• Exercise prompt
Nothing in the entries should change; repeat them exactly.
==================================================
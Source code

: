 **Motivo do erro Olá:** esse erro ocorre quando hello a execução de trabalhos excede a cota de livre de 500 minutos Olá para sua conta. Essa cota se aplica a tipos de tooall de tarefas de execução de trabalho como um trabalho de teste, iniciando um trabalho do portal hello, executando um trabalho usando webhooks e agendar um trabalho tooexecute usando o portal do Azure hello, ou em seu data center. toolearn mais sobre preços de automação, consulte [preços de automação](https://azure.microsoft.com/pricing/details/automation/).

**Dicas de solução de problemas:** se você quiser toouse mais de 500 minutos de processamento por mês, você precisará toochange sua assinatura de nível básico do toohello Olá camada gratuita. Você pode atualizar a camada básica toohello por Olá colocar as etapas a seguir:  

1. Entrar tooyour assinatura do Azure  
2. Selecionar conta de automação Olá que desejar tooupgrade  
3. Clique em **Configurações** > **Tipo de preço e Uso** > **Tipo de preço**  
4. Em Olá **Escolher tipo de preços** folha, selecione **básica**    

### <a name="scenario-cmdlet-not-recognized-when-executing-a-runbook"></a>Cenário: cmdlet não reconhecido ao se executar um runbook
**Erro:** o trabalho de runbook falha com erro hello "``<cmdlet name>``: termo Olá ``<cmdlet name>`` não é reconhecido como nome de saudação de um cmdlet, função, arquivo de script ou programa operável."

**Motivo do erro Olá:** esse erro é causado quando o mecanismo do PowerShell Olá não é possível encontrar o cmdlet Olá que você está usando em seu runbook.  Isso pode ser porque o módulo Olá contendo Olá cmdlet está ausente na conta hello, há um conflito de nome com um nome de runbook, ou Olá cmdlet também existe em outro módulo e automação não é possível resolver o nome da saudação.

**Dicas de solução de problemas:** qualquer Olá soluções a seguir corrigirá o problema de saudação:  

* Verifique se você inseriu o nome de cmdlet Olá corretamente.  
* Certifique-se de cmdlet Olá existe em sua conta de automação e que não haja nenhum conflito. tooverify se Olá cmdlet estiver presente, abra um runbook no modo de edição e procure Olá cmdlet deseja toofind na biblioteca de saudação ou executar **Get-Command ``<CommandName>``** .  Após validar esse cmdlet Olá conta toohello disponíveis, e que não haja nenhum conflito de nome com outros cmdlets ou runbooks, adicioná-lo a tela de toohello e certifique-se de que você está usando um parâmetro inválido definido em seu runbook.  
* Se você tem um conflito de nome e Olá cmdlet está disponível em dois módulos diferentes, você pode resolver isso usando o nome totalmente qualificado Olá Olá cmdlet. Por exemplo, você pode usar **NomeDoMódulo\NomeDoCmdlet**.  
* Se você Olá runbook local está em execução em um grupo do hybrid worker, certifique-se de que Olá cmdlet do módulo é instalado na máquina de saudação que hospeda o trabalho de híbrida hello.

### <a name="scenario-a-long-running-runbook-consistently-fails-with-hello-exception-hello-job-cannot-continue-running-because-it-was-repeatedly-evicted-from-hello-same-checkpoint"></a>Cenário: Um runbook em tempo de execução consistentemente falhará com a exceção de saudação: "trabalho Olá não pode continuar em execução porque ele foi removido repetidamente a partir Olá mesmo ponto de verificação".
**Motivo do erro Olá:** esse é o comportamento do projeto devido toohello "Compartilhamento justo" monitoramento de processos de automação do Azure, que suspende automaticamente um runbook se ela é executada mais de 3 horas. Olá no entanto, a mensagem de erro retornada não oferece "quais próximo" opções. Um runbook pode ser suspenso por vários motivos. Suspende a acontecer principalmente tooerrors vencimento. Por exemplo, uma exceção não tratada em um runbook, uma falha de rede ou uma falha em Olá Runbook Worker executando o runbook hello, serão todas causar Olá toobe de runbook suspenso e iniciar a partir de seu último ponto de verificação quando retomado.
==================================================
• Task output
Source code

: **Motivo do erro Olá:** esse erro ocorre quando hello a execução de trabalhos excede a cota de livre de 500 minutos Olá para sua conta. Essa cota se aplica a tipos de tooall de tarefas de execução de trabalho como um trabalho de teste, iniciando um trabalho do portal hello, executando um trabalho usando webhooks e agendar um trabalho tooexecute usando o portal do Azure hello, ou em seu data center. toolearn mais sobre preços de automação, consulte [preços de automação](https://azure.microsoft.com/pricing/details/automation/).

**Dicas de solução de problemas:** se você quiser toouse mais de 500 minutos de processamento por mês, você precisará toochange sua assinatura de nível básico do toohello Olá camada gratuita. Você pode atualizar a camada básica toohello por Olá colocar as etapas a seguir:  

1. Entrar tooyour assinatura do Azure  
2. Selecionar conta de automação Olá que desejar tooupgrade  
3. Clique em **Configurações** > **Tipo de preço e Uso** > **Tipo de preço**  
4. Em Olá **Escolher tipo de preços** folha, selecione **básica**    

### <a name="scenario-cmdlet-not-recognized-when-executing-a-runbook"></a>Cenário: cmdlet não reconhecido ao se executar um runbook
**Erro:** o trabalho de runbook falha com erro hello "``<cmdlet name>``: termo Olá ``<cmdlet name>`` não é reconhecido como nome de saudação de um cmdlet, função, arquivo de script ou programa operável."

**Motivo do erro Olá:** esse erro é causado quando o mecanismo do PowerShell Olá não é possível encontrar o cmdlet Olá que você está usando em seu runbook.  Isso pode ser porque o módulo Olá contendo Olá cmdlet está ausente na conta hello, há um conflito de nome com um nome de runbook, ou Olá cmdlet também existe em outro módulo e automação não é possível resolver o nome da saudação.

**Dicas de solução de problemas:** qualquer Olá soluções a seguir corrigirá o problema de saudação:  

* Verifique se você inseriu o nome de cmdlet Olá corretamente.  
* Certifique-se de cmdlet Olá existe em sua conta de automação e que não haja nenhum conflito. tooverify se Olá cmdlet estiver presente, abra um runbook no modo de edição e procure Olá cmdlet deseja toofind na biblioteca de saudação ou executar **Get-Command ``<CommandName>``** .  Após validar esse cmdlet Olá conta toohello disponíveis, e que não haja nenhum conflito de nome com outros cmdlets ou runbooks, adicioná-lo a tela de toohello e certifique-se de que você está usando um parâmetro inválido definido em seu runbook.  
* Se você tem um conflito de nome e Olá cmdlet está disponível em dois módulos diferentes, você pode resolver isso usando o nome totalmente qualificado Olá Olá cmdlet. Por exemplo, você pode usar **NomeDoMódulo\NomeDoCmdlet**.  
* Se você Olá runbook local está em execução em um grupo do hybrid worker, certifique-se de que Olá cmdlet do módulo é instalado na máquina de saudação que hospeda o trabalho de híbrida hello.

### <a name="scenario-a-long-running-runbook-consistently-fails-with-hello-exception-hello-job-cannot-continue-running-because-it-was-repeatedly-evicted-from-hello-same-checkpoint"></a>Cenário: Um runbook em tempo de execução consistentemente falhará com a exceção de saudação: "trabalho Olá não pode continuar em execução porque ele foi removido repetidamente a partir Olá mesmo ponto de verificação".
**Motivo do erro Olá:** esse é o comportamento do projeto devido toohello "Compartilhamento justo" monitoramento de processos de automação do Azure, que suspende automaticamente um runbook se ela é executada mais de 3 horas. Olá no entanto, a mensagem de erro retornada não oferece "quais próximo" opções. Um runbook pode ser suspenso por vários motivos. Suspende a acontecer principalmente tooerrors vencimento. Por exemplo, uma exceção não tratada em um runbook, uma falha de rede ou uma falha em Olá Runbook Worker executando o runbook hello, serão todas causar Olá toobe de runbook suspenso e iniciar a partir de seu último ponto de verificação quando retomado.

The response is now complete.